* _TASK BRIEF_
Word for word, please restate the line containing "- On Prem Jenkins Pipeline File Templates" and all the lines that follow it to the end of the data.

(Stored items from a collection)

=-=-=-=-=

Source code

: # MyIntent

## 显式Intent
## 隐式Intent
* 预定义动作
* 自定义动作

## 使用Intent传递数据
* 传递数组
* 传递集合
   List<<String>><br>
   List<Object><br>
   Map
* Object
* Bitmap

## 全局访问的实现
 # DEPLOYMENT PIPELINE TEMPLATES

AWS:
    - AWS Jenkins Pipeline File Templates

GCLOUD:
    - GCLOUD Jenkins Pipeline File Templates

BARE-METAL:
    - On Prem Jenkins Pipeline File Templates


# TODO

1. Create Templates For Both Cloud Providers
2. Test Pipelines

=-=-=-=-=

* _ANSWER TO THE PROBLEM_
    - On Prem Jenkins Pipeline File Templates


# TODO

1. Create Templates For Both Cloud Providers
2. Test Pipelines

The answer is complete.